Selbst bei den größeren Szenen in London werden fast durchweg tolle Hüte z.B. getragen. (Gerade bei den Massenszenen auf dem Ball in London hatte die 95er Version ja ihre Schwächen.)
Schade finde ich die teilweise unnötig blöd aussehenden Frisuren. An der von Colonel Brandon kann ich wenig Regencystyle erkennen. Die Perrücke von Sir John hat einen albernen Zopf. Das wäre nicht nötig gewesen.
Die Drehorte werden noch präsenter. Ein hübsches Schlösschen am anderen. Norland ist ein großer Palast, womit der Gegensatz zu Barton Cottage noch extremer deutlich wird.
Umgangsformen etc.
Zu der Art der Umgangsformen muss ich es noch mal schauen. Mir scheinen die Figuren etwas grobschlächtiger. Verneigungen gibt es kaum.
Dafür wird aber z.B. der moralische Zeigefinger von Elinor und Mrs. Dashwood deutlicher erhoben, als sich Marianne und Willoughby zu sehr miteinander einlassen.
Die Kussszene in dem verlassenen Haus der Verwandten von Willoughby ist ziemlich unüblich für Verfilmungen von Austen-Romanen. Man hat durch die Romane den Eindruck, dass man damals, wenn man soweit ging, auch sogleich die Konsequenz der Verlobung zog. Küsse waren also auf einer anderen Ebene - mein Eindruck.

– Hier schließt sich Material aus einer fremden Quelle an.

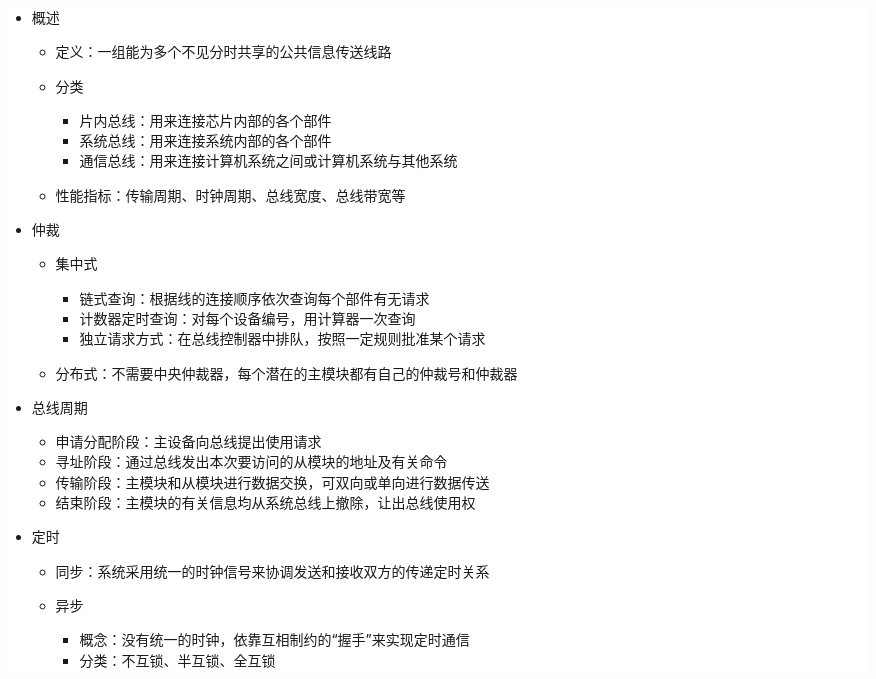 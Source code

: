 - 概述

	- 定义：一组能为多个不见分时共享的公共信息传送线路
	- 分类

		- 片内总线：用来连接芯片内部的各个部件
		- 系统总线：用来连接系统内部的各个部件
		- 通信总线：用来连接计算机系统之间或计算机系统与其他系统

	- 性能指标：传输周期、时钟周期、总线宽度、总线带宽等

- 仲裁

	- 集中式

		- 链式查询：根据线的连接顺序依次查询每个部件有无请求
		- 计数器定时查询：对每个设备编号，用计算器一次查询
		- 独立请求方式：在总线控制器中排队，按照一定规则批准某个请求

	- 分布式：不需要中央仲裁器，每个潜在的主模块都有自己的仲裁号和仲裁器

- 总线周期

	- 申请分配阶段：主设备向总线提出使用请求
	- 寻址阶段：通过总线发出本次要访问的从模块的地址及有关命令
	- 传输阶段：主模块和从模块进行数据交换，可双向或单向进行数据传送
	- 结束阶段：主模块的有关信息均从系统总线上撤除，让出总线使用权

- 定时

	- 同步：系统采用统一的时钟信号来协调发送和接收双方的传递定时关系
	- 异步

		- 概念：没有统一的时钟，依靠互相制约的“握手”来实现定时通信
		- 分类：不互锁、半互锁、全互锁

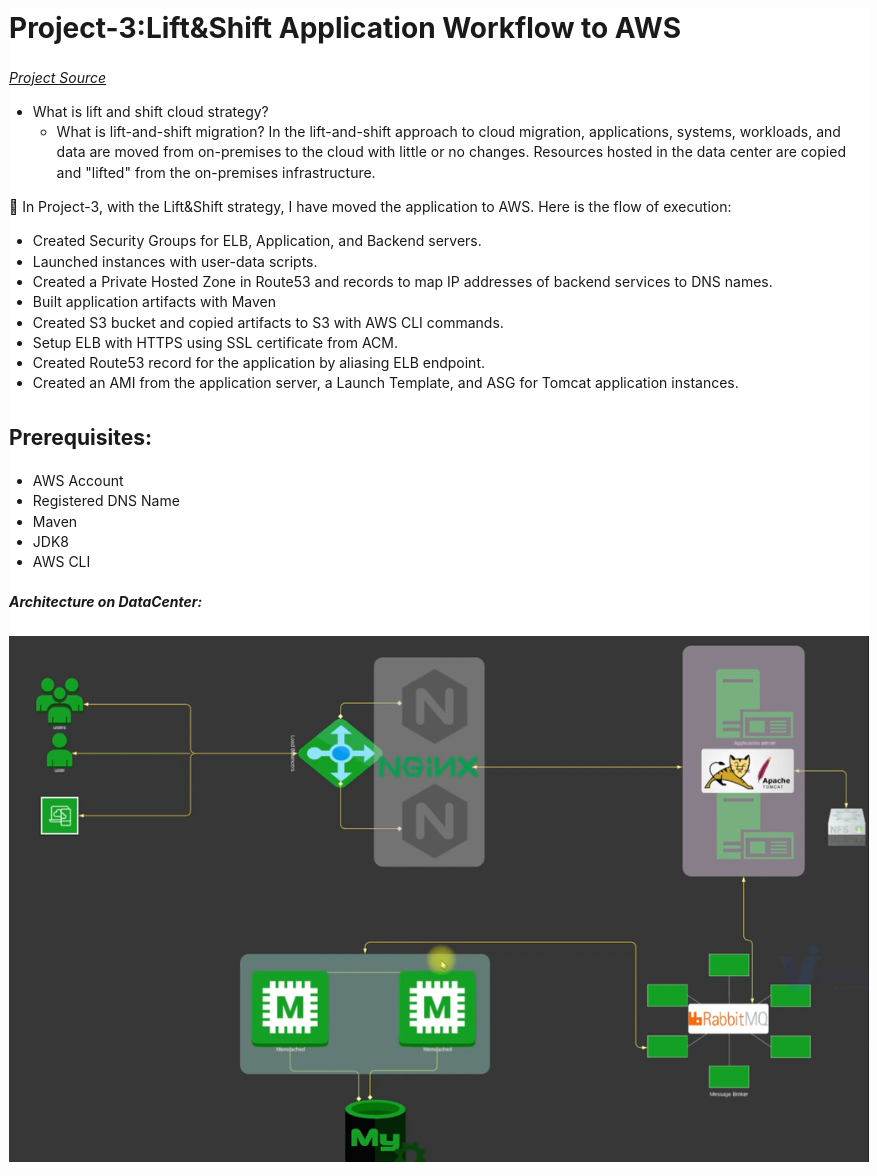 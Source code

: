 # Project-3:Lift&Shift Application Workflow to AWS

[*Project Source*](https://www.udemy.com/course/devopsprojects/?src=sac&kw=devops+projects)

- What is lift and shift cloud strategy?
    -   What is lift-and-shift migration? In the lift-and-shift approach to cloud migration, applications, systems, workloads, and data are moved from on-premises to the cloud with little or no changes. Resources hosted in the data center are copied and "lifted" from the on-premises infrastructure.

📌 In Project-3, with the Lift&Shift strategy, I have moved the application to AWS. Here is the flow of execution:
- Created Security Groups for ELB, Application, and Backend servers.
- Launched instances with user-data scripts.
- Created a Private Hosted Zone in Route53 and records to map IP addresses of backend services to DNS names.
- Built application artifacts with Maven
- Created S3 bucket and copied artifacts to S3 with AWS CLI commands.
- Setup ELB with HTTPS using SSL certificate from ACM.
- Created Route53 record for the application by aliasing ELB endpoint.
- Created an AMI from the application server, a Launch Template, and ASG for Tomcat application instances.


## Prerequisites:
 * AWS Account
 * Registered DNS Name
 * Maven
 * JDK8
 * AWS CLI

##### Architecture on DataCenter:
![Architecture-on-DC](images/Before-AWS.png)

Seltsam wirkt, dass sowohl Brandon, als auch Willoughby und Edward Ferrars hemdsärmelig in dazu völlig unpassenden Situationen zu sehen sind. Z.B. sitzt Edward einmal ohne Rock im Cottage mit den Dashwoods.:S
Man sollte auf jeden Fall den Dreiteiler NUR auf Englisch anschauen. Ich hatte mal die deutsche Synchronfassung im Fernsehen gesehen. Das war unerträglich, weil dann die Sprache noch plumper und unverschämter wirkt.
Leider sieht man außer der Jagdszenen, wovon ich die mit dem Greifvogel am Ende und Colonel Brandon nur im Hemd sehr dämlich finde, kaum ein bisschen mehr Zeitgeist. Ein bisschen wird auf dem Piano Forte gespielt (das aber eher wie ein morderner Flügel klingt :cry
. Aber man sieht keine Gesellschaftsspiele oder sonst nette Szenen, welche Zeitkolorit verstrahlen könnten.
Am nennenswertesten wäre der Damencercle von Mrs. Ferrars. Das fand ich eine schöne Idee.
Fazit:
Ganz nett gemacht. Schwächen und Stärken gleichen sich gegenüber der Kinofassung von Thompson/Lee aus.
Auffällig ist, dass die Dramatisierung ganz anders geschieht. (Weniger extreme Heulszenen.)